*** DATASET RECORDS ***

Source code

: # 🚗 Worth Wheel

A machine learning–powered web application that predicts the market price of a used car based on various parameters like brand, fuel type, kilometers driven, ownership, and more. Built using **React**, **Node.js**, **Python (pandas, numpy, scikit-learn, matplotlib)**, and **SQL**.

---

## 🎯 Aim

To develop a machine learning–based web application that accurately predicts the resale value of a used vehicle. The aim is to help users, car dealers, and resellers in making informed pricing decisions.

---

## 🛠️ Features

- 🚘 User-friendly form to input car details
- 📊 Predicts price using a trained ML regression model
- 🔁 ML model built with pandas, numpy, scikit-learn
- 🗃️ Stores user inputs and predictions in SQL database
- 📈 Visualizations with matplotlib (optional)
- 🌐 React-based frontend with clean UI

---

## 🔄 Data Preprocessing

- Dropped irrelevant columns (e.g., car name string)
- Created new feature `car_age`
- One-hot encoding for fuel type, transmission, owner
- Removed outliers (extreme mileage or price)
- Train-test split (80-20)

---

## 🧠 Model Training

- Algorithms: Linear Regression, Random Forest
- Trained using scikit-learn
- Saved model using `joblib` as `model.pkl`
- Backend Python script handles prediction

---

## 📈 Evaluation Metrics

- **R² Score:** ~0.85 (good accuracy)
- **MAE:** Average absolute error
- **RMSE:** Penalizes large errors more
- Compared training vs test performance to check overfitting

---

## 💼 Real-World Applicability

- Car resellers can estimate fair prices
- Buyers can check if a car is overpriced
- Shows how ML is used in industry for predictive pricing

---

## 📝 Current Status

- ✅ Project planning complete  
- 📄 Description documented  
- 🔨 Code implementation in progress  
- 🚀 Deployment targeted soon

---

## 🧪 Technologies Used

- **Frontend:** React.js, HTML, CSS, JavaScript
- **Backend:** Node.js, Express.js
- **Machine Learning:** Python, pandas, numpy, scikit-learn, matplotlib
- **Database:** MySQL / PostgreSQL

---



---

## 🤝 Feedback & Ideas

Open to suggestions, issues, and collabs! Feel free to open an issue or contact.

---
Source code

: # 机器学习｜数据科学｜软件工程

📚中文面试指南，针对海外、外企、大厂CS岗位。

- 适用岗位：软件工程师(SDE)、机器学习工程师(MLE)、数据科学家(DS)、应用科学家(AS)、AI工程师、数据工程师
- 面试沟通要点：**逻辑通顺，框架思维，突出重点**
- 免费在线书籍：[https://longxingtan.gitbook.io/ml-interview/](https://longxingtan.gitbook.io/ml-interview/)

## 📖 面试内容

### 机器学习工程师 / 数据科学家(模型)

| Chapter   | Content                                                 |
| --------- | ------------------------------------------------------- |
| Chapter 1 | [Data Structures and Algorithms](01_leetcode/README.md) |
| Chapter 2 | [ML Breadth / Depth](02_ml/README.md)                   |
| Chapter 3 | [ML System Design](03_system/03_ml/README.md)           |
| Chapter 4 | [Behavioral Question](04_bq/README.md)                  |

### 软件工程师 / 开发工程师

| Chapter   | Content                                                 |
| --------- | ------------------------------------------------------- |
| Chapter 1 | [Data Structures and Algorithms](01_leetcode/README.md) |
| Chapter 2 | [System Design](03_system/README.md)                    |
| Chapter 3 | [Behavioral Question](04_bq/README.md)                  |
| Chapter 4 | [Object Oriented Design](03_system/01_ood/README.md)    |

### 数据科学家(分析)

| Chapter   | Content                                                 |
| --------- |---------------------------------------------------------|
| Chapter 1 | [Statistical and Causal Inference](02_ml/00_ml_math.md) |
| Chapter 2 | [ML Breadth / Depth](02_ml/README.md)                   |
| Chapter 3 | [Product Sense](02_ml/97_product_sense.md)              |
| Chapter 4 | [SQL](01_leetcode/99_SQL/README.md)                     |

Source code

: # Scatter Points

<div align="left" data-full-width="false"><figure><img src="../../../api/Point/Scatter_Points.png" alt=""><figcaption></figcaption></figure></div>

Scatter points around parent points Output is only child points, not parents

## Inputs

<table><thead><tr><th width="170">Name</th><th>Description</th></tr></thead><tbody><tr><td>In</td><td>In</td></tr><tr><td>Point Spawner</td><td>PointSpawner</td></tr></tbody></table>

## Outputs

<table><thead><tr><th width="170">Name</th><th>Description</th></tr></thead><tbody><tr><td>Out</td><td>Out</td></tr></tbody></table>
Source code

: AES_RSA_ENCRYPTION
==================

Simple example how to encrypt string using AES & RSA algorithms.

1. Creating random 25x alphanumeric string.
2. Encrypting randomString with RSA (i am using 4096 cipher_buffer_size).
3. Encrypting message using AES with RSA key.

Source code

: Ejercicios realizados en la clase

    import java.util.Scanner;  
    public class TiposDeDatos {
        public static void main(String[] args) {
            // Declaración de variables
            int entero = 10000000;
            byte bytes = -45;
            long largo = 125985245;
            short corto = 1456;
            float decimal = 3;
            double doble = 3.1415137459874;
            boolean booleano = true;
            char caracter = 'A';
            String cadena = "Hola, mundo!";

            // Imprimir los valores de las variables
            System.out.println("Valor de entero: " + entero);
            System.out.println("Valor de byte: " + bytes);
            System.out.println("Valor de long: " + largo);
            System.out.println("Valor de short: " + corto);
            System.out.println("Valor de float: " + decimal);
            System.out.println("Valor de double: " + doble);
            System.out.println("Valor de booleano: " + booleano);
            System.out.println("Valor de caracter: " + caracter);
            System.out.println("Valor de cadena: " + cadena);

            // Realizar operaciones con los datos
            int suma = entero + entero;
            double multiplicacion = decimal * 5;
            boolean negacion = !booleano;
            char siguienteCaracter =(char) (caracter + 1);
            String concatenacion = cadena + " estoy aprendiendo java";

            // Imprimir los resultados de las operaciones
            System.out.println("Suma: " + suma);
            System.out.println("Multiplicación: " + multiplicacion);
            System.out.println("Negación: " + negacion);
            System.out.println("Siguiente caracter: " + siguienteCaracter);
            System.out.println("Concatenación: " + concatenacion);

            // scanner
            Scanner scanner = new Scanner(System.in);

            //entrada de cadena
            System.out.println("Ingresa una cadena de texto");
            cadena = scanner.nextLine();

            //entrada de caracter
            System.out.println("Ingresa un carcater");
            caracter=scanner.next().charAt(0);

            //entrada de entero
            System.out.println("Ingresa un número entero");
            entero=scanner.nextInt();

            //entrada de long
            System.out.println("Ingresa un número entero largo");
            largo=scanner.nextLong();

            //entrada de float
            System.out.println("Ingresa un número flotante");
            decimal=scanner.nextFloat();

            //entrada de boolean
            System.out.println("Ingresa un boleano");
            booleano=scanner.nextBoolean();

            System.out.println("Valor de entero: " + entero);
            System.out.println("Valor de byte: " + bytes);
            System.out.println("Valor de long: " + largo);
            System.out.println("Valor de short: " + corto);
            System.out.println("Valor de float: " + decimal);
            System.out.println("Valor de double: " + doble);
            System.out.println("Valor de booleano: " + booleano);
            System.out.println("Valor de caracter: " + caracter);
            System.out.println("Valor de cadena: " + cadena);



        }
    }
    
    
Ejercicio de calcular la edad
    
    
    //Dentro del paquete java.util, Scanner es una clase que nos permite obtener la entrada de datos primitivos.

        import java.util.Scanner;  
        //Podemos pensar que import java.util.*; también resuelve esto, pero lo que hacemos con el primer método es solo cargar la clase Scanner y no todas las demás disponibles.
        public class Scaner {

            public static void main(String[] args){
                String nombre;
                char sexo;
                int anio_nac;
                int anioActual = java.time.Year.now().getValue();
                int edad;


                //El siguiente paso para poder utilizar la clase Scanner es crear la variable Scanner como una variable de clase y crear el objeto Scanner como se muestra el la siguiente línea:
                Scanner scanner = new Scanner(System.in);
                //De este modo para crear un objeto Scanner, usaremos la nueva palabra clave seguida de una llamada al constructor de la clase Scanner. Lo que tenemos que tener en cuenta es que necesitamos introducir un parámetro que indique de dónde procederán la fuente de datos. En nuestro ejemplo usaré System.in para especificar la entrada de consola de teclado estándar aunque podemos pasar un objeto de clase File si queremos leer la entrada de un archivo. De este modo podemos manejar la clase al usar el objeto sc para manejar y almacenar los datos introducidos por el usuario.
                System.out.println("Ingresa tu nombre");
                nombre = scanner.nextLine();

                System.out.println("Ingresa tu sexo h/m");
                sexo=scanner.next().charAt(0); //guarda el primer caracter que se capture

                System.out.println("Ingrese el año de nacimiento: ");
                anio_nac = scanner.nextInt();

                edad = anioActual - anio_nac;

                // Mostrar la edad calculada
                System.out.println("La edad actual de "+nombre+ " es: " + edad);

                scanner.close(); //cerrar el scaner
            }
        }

***

WORK ORDER: Using the material above, find each line that holds "multiplicacion" and copy that line.

ANSWER BOX:
            double multiplicacion = decimal * 5;
            System.out.println("Multiplicación: " + multiplicacion);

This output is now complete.